↓↓↓

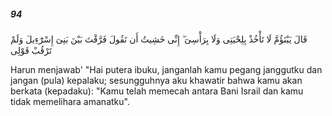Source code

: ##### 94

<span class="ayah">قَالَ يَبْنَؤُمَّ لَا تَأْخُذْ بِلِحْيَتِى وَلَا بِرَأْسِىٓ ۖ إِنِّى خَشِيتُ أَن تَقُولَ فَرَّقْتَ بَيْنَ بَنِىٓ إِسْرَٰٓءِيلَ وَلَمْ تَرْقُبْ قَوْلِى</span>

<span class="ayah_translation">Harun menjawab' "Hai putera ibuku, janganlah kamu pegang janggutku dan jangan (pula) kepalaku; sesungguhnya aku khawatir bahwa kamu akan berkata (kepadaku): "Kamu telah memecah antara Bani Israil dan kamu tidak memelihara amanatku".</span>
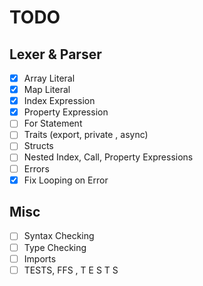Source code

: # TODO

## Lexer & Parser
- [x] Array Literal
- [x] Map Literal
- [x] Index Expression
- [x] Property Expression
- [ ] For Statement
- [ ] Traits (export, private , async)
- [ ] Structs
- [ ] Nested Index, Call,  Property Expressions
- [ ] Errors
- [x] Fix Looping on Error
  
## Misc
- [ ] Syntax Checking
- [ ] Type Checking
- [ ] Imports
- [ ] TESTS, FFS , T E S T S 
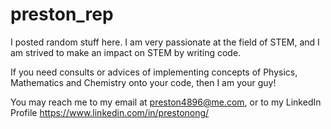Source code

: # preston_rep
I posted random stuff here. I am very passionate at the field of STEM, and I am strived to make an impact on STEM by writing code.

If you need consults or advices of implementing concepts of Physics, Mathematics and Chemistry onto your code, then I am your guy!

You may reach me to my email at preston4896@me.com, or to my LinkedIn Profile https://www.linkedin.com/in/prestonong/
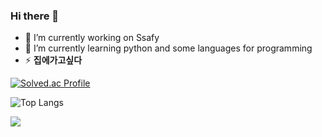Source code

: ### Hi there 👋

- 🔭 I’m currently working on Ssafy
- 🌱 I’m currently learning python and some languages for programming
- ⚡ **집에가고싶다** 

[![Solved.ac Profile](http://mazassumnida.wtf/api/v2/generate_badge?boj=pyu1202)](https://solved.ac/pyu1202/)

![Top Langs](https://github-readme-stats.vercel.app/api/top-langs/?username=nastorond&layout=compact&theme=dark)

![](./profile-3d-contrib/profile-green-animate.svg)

↑↑↑
↓↓↓

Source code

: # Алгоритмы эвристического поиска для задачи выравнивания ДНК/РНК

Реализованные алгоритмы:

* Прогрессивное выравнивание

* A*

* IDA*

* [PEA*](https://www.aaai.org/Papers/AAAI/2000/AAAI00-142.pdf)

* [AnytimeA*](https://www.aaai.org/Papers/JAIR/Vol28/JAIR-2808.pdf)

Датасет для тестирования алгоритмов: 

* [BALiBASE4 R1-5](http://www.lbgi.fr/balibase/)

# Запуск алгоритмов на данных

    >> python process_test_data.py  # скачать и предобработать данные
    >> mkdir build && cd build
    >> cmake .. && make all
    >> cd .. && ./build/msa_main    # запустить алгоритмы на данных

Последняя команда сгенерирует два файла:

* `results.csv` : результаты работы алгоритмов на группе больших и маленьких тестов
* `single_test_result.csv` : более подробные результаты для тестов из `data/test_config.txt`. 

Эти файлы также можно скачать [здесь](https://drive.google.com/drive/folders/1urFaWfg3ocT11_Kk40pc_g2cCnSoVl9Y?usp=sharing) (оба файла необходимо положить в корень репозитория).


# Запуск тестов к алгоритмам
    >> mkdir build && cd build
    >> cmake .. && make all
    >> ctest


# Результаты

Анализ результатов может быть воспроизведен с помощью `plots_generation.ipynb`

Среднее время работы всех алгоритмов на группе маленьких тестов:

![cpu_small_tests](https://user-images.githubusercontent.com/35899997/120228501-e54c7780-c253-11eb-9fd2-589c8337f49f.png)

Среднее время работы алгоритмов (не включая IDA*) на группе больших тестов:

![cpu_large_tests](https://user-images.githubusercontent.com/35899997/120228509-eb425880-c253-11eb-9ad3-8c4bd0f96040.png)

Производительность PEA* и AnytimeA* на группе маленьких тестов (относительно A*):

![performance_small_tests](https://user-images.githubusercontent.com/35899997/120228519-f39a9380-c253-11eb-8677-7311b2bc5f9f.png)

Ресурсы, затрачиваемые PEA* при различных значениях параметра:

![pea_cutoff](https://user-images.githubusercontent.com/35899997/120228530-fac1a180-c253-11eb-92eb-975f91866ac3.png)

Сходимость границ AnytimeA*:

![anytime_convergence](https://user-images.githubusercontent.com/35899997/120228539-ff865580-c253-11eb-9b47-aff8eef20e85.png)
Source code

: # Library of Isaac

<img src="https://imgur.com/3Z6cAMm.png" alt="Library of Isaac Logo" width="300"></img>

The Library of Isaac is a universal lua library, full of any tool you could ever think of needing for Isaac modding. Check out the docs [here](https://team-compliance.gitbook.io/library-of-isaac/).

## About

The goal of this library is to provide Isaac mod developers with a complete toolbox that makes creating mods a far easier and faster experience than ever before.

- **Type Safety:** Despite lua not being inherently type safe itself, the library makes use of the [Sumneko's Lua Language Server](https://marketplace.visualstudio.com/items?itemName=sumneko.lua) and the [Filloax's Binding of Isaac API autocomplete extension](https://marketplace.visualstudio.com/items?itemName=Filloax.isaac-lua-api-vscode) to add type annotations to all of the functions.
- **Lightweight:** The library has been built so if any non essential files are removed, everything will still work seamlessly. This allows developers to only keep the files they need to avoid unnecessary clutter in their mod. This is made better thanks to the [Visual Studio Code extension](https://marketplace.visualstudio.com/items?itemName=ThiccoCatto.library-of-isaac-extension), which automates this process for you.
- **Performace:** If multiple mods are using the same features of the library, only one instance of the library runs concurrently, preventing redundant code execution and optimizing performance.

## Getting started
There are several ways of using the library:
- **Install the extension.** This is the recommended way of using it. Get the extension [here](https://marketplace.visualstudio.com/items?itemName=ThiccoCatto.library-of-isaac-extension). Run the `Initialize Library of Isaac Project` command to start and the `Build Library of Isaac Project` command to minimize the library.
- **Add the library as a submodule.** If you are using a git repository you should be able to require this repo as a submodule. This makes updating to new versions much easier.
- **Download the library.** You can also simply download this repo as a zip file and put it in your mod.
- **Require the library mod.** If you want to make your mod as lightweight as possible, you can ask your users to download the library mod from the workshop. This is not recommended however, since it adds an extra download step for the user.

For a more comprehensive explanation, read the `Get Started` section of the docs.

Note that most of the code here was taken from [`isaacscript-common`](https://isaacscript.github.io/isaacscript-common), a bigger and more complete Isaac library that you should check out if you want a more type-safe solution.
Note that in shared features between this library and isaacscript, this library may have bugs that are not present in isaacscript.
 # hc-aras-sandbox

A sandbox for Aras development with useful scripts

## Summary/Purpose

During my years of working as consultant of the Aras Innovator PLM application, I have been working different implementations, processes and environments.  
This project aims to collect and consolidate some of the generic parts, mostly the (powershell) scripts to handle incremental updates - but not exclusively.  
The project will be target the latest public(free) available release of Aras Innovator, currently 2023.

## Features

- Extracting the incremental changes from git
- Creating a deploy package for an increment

↑↑↑

From the records above, pull every line that has the string "Запуск" and copy it.

§ Result of the task
# Запуск алгоритмов на данных
# Запуск тестов к алгоритмам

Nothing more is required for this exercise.